Tijuana Rifa WEB - 25
Julieta Ramírez mantiene su promoción rumbo a la gubernatura de Baja California pese al freno de Morena y señalamientos sobre una presunta estructura de operación en Tijuana.

La senadora Julieta Ramírez mantiene activa su promoción política en Tijuana, pese a los llamados de Morena para frenar actos anticipados de posicionamiento rumbo a la gubernatura de Baja California. Bardas, lonas, volantes y propaganda con su imagen continúan apareciendo en distintos puntos de la ciudad, incluso entre montones de basura, como reflejo de una estrategia que insiste en instalar su nombre antes de que el partido abra formalmente el proceso interno.

Ramírez es una de las aspirantes morenistas que más recursos ha destinado a construir una candidatura no declarada. Sin solicitar licencia al Senado, ha sostenido una intensa operación territorial respaldada por operadores políticos y, de acuerdo con una investigación difundida este fin de semana, coordinada desde una oficina ubicada en el BIT Center de Tijuana. En ese espacio, presuntamente bajo la responsabilidad de José Luis Villasana Beltrán, se organizaría la distribución de lonas, panfletos y folletos para posicionar a la legisladora.

José Luis Villasana / Gloria Miramontes

Información extraoficial también atribuye la coordinación de esta estructura a la diputada local Gloria Miramontes Plantillas, con apoyo de colaboradores cercanos. Testimonios recabados señalan que desde ese punto se entregaría material promocional, se dispersarían pagos a brigadistas y se utilizarían padrones partidistas para realizar llamadas telefónicas de promoción, además de organizar reuniones territoriales con entrega de despensas y vales de gas.

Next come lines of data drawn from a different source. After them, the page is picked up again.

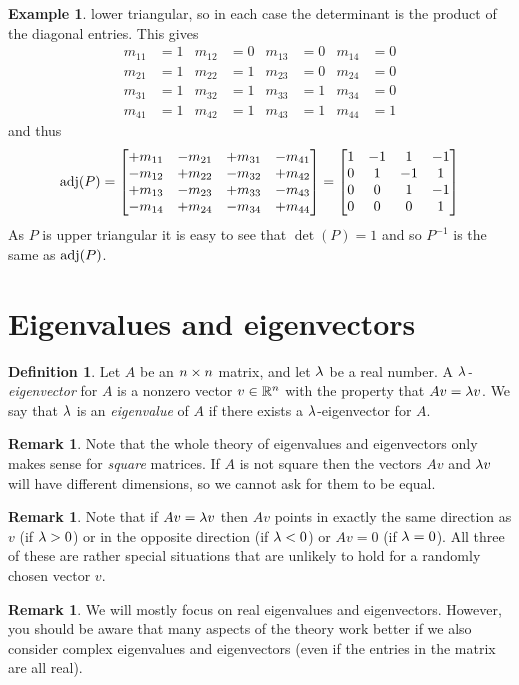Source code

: \documentclass[reqno]{amsart}
\theoremstyle{definition}
\newtheorem{remark}[theorem]{Remark}
\newtheorem{definition}[theorem]{Definition}
\newtheorem{example}[theorem]{Example}
\newcommand{\dfn}[1]{\emph{{#1}}\index{#1}}
\begin{document}
\begin{example}
 lower triangular, so in each case the determinant is the product of
 the diagonal entries.  This gives
 \begin{align*}
  m_{11} &= 1 &
  m_{12} &= 0 &
  m_{13} &= 0 &
  m_{14} &= 0 \\
  m_{21} &= 1 &
  m_{22} &= 1 &
  m_{23} &= 0 &
  m_{24} &= 0 \\
  m_{31} &= 1 &
  m_{32} &= 1 &
  m_{33} &= 1 &
  m_{34} &= 0 \\
  m_{41} &= 1 &
  m_{42} &= 1 &
  m_{43} &= 1 &
  m_{44} &= 1
 \end{align*}
 and thus
 \[
  \operatorname{adj}(P) =
   \left[\begin{matrix} +m_{11} & -m_{21} & +m_{31} & -m_{41} \\
        -m_{12} & +m_{22} & -m_{32} & +m_{42} \\
        +m_{13} & -m_{23} & +m_{33} & -m_{43} \\
        -m_{14} & +m_{24} & -m_{34} & +m_{44}
   \end{matrix}\right]
   =
   \left[\begin{matrix}
     1 & -1 &  1 & -1 \\
     0 &  1 & -1 &  1 \\
     0 &  0 &  1 & -1 \\
     0 &  0 &  0 &  1
   \end{matrix}\right]
 \]
 As $P$ is upper triangular it is easy to see that $\det(P)=1$ and so
 $P^{-1}$ is the same as $\operatorname{adj}(P)$. 
\end{example}

\section{Eigenvalues and eigenvectors}
\label{sec-eigen}

\begin{definition}\label{defn-eigen}
 Let $A$ be an $n\times n$ matrix, and let $\lambda$ be a real number.  A
 \emph{$\lambda$-eigenvector} for $A$ is a nonzero
 vector $v\in{\mathbb{R}}^n$ with the property that $Av=\lambda v$.  We say that
 $\lambda$ is an \dfn{eigenvalue} of $A$ if there exists a
 $\lambda$-eigenvector for $A$. 
\end{definition}

\begin{remark}\label{rem-eigen-square}
 Note that the whole theory of eigenvalues and eigenvectors only makes
 sense for \emph{square} matrices.  If $A$ is not square then the
 vectors $Av$ and $\lambda v$ will have different dimensions, so we cannot
 ask for them to be equal.
\end{remark}
\begin{remark}
 Note that if $Av=\lambda v$ then $Av$ points in exactly the same direction
 as $v$ (if $\lambda>0$) or in the opposite direction (if $\lambda<0$) or
 $Av=0$ (if $\lambda=0$).  All three of these are rather special situations
 that are unlikely to hold for a randomly chosen vector $v$.
\end{remark}
\begin{remark}\label{rem-eigen-complex}
 We will mostly focus on real eigenvalues and eigenvectors.  However,
 you should be aware that many aspects of the theory work better if we
 also consider complex eigenvalues and eigenvectors (even if the
 entries in the matrix are all real).
\end{remark}
\end{document}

La Comisión Nacional de Honestidad y Justicia de Morena ya ha emitido medidas cautelares para que diversos aspirantes se abstengan de promover su imagen fuera de los tiempos electorales. Sin embargo, la presencia de propaganda con frases como “Es Julieta” sugiere que la senadora ha optado por mantener el acelerador a fondo.

La contradicción es evidente. Mientras el partido intenta contener la carrera adelantada por 2027, Ramírez sigue construyendo una candidatura desde el cargo y sin separarse de sus funciones legislativas. Más que fortaleza política, el despliegue exhibe prisa y una apuesta por la saturación publicitaria.

En política, cuando la propaganda rebasa al proyecto, la imagen termina vaciándose de contenido. Y en el caso de Julieta Ramírez, hasta los volantes abandonados entre la basura parecen resumir el desgaste prematuro de una campaña que comenzó demasiado pronto.